#### Data for this exercise

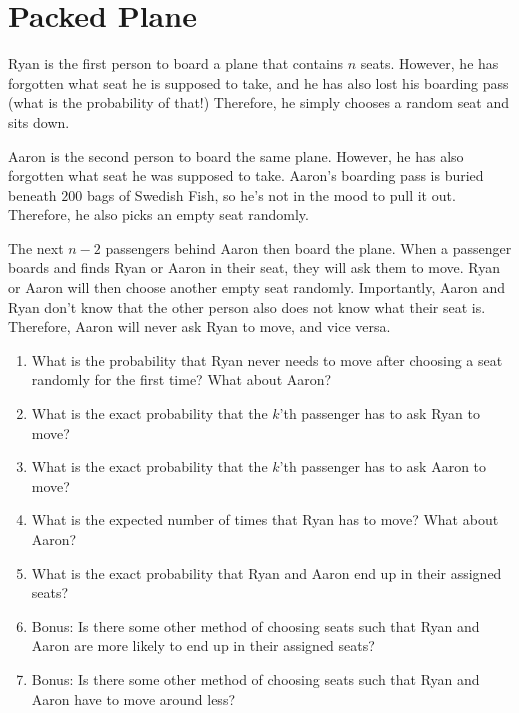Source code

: \documentclass{article}
\begin{document}
\newpage

\section{Packed Plane}

Ryan is the first person to board a plane that contains $n$ seats. However, he has forgotten what seat he is supposed to take, and he has also lost his boarding pass (what is the probability of that!) Therefore, he simply chooses a random seat and sits down.

Aaron is the second person to board the same plane. However, he has also forgotten what seat he was supposed to take. Aaron's boarding pass is buried beneath $200$ bags of Swedish Fish, so he's not in the mood to pull it out. Therefore, he also picks an empty seat randomly.

The next $n - 2$ passengers behind Aaron then board the plane. When a passenger boards and finds Ryan or Aaron in their seat, they will ask them to move. Ryan or Aaron will then choose another empty seat randomly. Importantly, Aaron and Ryan don't know that the other person also does not know what their seat is. Therefore, Aaron will never ask Ryan to move, and vice versa.

\begin{enumerate}[label=(\alph*)]
\itemsep0em 
    \item What is the probability that Ryan never needs to move after choosing a seat randomly for the first time? What about Aaron?\vfill
    \item What is the exact probability that the $k$'th passenger has to ask Ryan to move?\vfill
    \item What is the exact probability that the $k$'th passenger has to ask Aaron to move?\vfill
    \item What is the expected number of times that Ryan has to move? What about Aaron?\vfill
    \item What is the exact probability that Ryan and Aaron end up in their assigned seats?\vfill
    \item Bonus: Is there some other method of choosing seats such that Ryan and Aaron are more likely to end up in their assigned seats?\vfill
    \item Bonus: Is there some other method of choosing seats such that Ryan and Aaron have to move around less?\vfill
\end{enumerate}

\newpage
\end{document}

#### Problem statement
Produce a verbatim copy of every entry, excluding pictures.

#### Response to the exercise
Source code

: \documentclass{article}
\begin{document}
\newpage

\section{Packed Plane}

Ryan is the first person to board a plane that contains $n$ seats. However, he has forgotten what seat he is supposed to take, and he has also lost his boarding pass (what is the probability of that!) Therefore, he simply chooses a random seat and sits down.

Aaron is the second person to board the same plane. However, he has also forgotten what seat he was supposed to take. Aaron's boarding pass is buried beneath $200$ bags of Swedish Fish, so he's not in the mood to pull it out. Therefore, he also picks an empty seat randomly.

The next $n - 2$ passengers behind Aaron then board the plane. When a passenger boards and finds Ryan or Aaron in their seat, they will ask them to move. Ryan or Aaron will then choose another empty seat randomly. Importantly, Aaron and Ryan don't know that the other person also does not know what their seat is. Therefore, Aaron will never ask Ryan to move, and vice versa.

\begin{enumerate}[label=(\alph*)]
\itemsep0em 
    \item What is the probability that Ryan never needs to move after choosing a seat randomly for the first time? What about Aaron?\vfill
    \item What is the exact probability that the $k$'th passenger has to ask Ryan to move?\vfill
    \item What is the exact probability that the $k$'th passenger has to ask Aaron to move?\vfill
    \item What is the expected number of times that Ryan has to move? What about Aaron?\vfill
    \item What is the exact probability that Ryan and Aaron end up in their assigned seats?\vfill
    \item Bonus: Is there some other method of choosing seats such that Ryan and Aaron are more likely to end up in their assigned seats?\vfill
    \item Bonus: Is there some other method of choosing seats such that Ryan and Aaron have to move around less?\vfill
\end{enumerate}

\newpage
\end{document}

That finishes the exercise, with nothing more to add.